Дистанция! Ее мгновенное нарушение! Два мира, две породы внезапно сошлись и родилась вспышка. Но дальше им быть рядом нельзя; встречи Гринева и Пугачева должны быть краткими, мимолетными. Как глубоко изображает Пушкин и невозможность нарушения дистанции, и неизбежность! «Меня снова привели к самозванцу и поставили перед ним колени. Пугачев протянул мне жилистую свою руку. «Целуй руку, целуй руку!» — говорили около меня. Но я предпочел бы самую лютую казнь такому подлому унижению. «Батюшка Петр Андреич! — шептал Савельич, стоя за мной и толкая меня. — Не упрямься! что тебе стоит? плюнь да поцелуй у злод… (тьфу!) поцелуй у него ручку». Я не шевелился. Пугачев опустил руку…»
Поцеловать ручку значит — смазать границы, смешать краски. Помимо дворянской чести Гринева останавливает еще и природный поэтический вкус. Будет пошлость, Швабрин. Между прочим, выдержав однажды дистанцию, он потом ведет себя гораздо менее решительно: подчиняется приказам «государя» немедленно явиться и вообще — не всегда твердо помнит о дворянской чести: «то, на что я был готов под виселицею в глазах всего народа и в первом пылу негодования, теперь казалось мне бесполезной хвастливостию».

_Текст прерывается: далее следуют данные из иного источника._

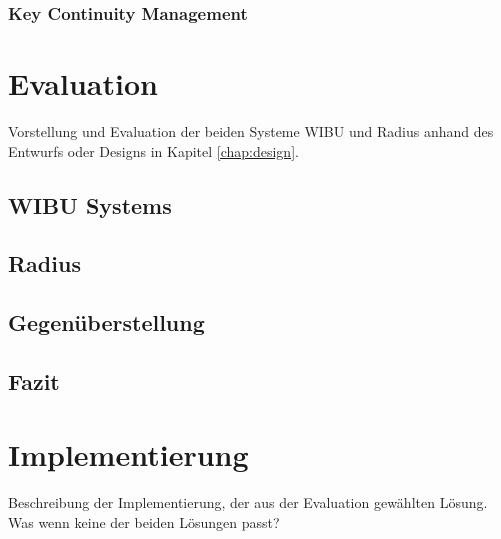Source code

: \documentclass[11pt,a4paper]{report}
\begin{document}
\subsection{Key Continuity Management}

\chapter{Evaluation} \label{chap:evaluation}

Vorstellung und Evaluation der beiden Systeme WIBU und Radius anhand des Entwurfs oder Designs in Kapitel \ref{chap:design}.

\section{WIBU Systems}

\section{Radius}

\section{Gegenüberstellung}

\section{Fazit}

\chapter{Implementierung} \label{chap:implementation}

Beschreibung der Implementierung, der aus der Evaluation gewählten Lösung. Was wenn keine der beiden Lösungen passt?
\end{document}
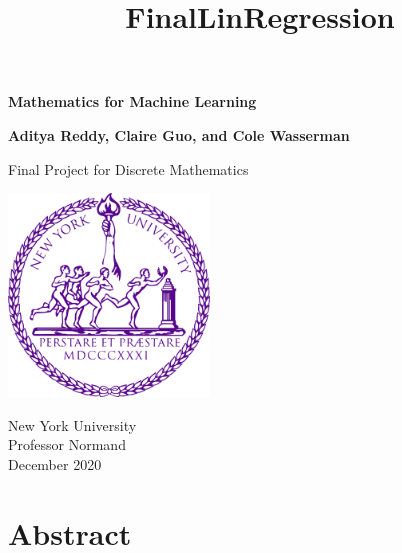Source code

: \documentclass{article}
\title{FinalLinRegression}
\begin{document}
\begin{titlepage}
   \begin{center}
       \vspace*{1cm}

       \huge \textbf{Mathematics for Machine Learning}

       \vspace{0.5cm}
        
            
       \vspace{1.5cm}

      
      \large \textbf{Aditya Reddy, Claire Guo, and Cole Wasserman}

      \vspace{35 mm}
            
       Final Project for Discrete Mathematics\\
            
       \vspace{0.8cm}
     
       \includegraphics[width=0.4\textwidth]{university}
        \vspace{20 mm}     
       
       New York University\\
       Professor Normand\\
       December 2020\
            
   \end{center}
\end{titlepage}

\pagestyle{fancy}
\fancyhf{}
\tableofcontents
\newpage

\section{Abstract}
\end{document}
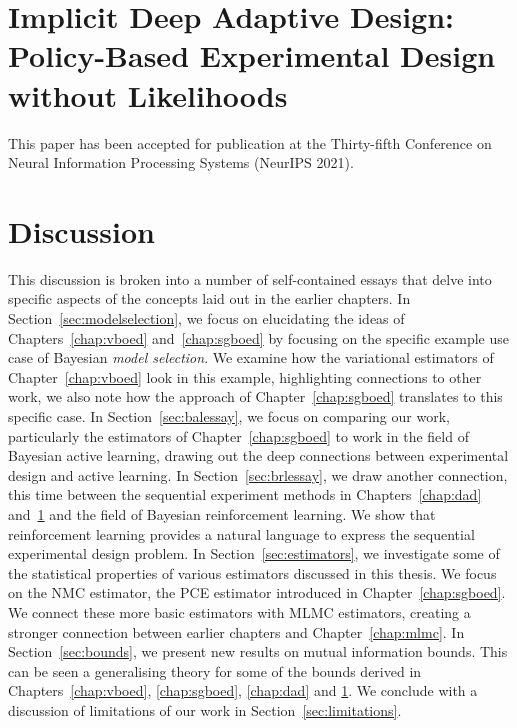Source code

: \documentclass[a4paper, 10pt]{report}
\theoremstyle{plain}
\begin{document}
	\chapter{Implicit Deep Adaptive Design: Policy-Based Experimental Design without Likelihoods}
	\label{chap:idad}
	This paper has been accepted for publication at the Thirty-fifth Conference on Neural Information Processing Systems (NeurIPS 2021).
	
	
	
	\chapter{Discussion}
	\label{chap:discussion}
	This discussion is broken into a number of self-contained essays that delve into specific aspects of the concepts laid out in the earlier chapters.
	In Section~\ref{sec:modelselection}, we focus on elucidating the ideas of Chapters~\ref{chap:vboed} and~\ref{chap:sgboed} by focusing on the specific example use case of Bayesian \emph{model selection}. We examine how the variational estimators of Chapter~\ref{chap:vboed} look in this example, highlighting connections to other work, we also note how the approach of Chapter~\ref{chap:sgboed} translates to this specific case.
	In Section~\ref{sec:balessay}, we focus on comparing our work, particularly the estimators of Chapter~\ref{chap:sgboed} to work in the field of Bayesian active learning, drawing out the deep connections between experimental design and active learning.
	In Section~\ref{sec:brlessay}, we draw another connection, this time between the sequential experiment methods in Chapters~\ref{chap:dad} and~\ref{chap:idad} and the field of Bayesian reinforcement learning. We show that reinforcement learning provides a natural language to express the sequential experimental design problem.
	In Section~\ref{sec:estimators}, we investigate some of the statistical properties of various estimators discussed in this thesis. We focus on the NMC estimator, the PCE estimator introduced in Chapter~\ref{chap:sgboed}. We connect these more basic estimators with MLMC estimators, creating a stronger connection between earlier chapters and Chapter~\ref{chap:mlmc}.
	In Section~\ref{sec:bounds}, we present new results on mutual information bounds. This can be seen a generalising theory for some of the bounds derived in Chapters~\ref{chap:vboed}, \ref{chap:sgboed}, \ref{chap:dad} and \ref{chap:idad}.
	We conclude with a discussion of limitations of our work in Section~\ref{sec:limitations}.
\end{document}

Пугачев при каждой встрече с Гриневым только посмеивается. И сам Гринев, глядя на него, не может остановиться, прыскает со смеху (и это в тот день, когда пала крепость и казнили Ивана Кузмича Миронова и Василису Егоровну!) Идет игра в «угадай-ка!», в «маска, ты кто?»: «мужик» играет «барина», а природный «барин» не прочь хотя бы частично поддержать его игру и в это же время не может сдержаться от смеха. «Пугачев смотрел на меня пристально, изредка прищуривая левый глаз с удивительным выражением плутовства и насмешливости. Наконец, он засмеялся, и с такою непритворной веселостию, что и я, глядя на него, стал смеяться, сам не знаю чему. <…>
— Чему ты усмехаешься? — спросил он меня нахмурясь. — Или ты не веришь, что я великий государь?»
Два мира поменялись местами и мир перевернулся и — всё в мире. Гринев и сам не понимает, кто он: живой или казненный, гость или узник, дворянский офицер или пугачевский шпион? Но вот все встало на места. Пугачев разгромлен. Отчего же некое «странное чувство» омрачает радость Гринева? Пугачев прежде, чем лишиться головы, видит Гринева в толпе и — кивает ему на прощанье. Мол, «ничего, барин, видишь, все вернулось, поживи пока, как всегда».
Что такое «как всегда», предельно ясно изображено в пропущенной главе из «Капитанской дочки»:
«— Ну что, дураки, — сказал он им, — зачем вы вздумали бунтовать?
— Виноваты, государь ты наш, — отвечали они в голос.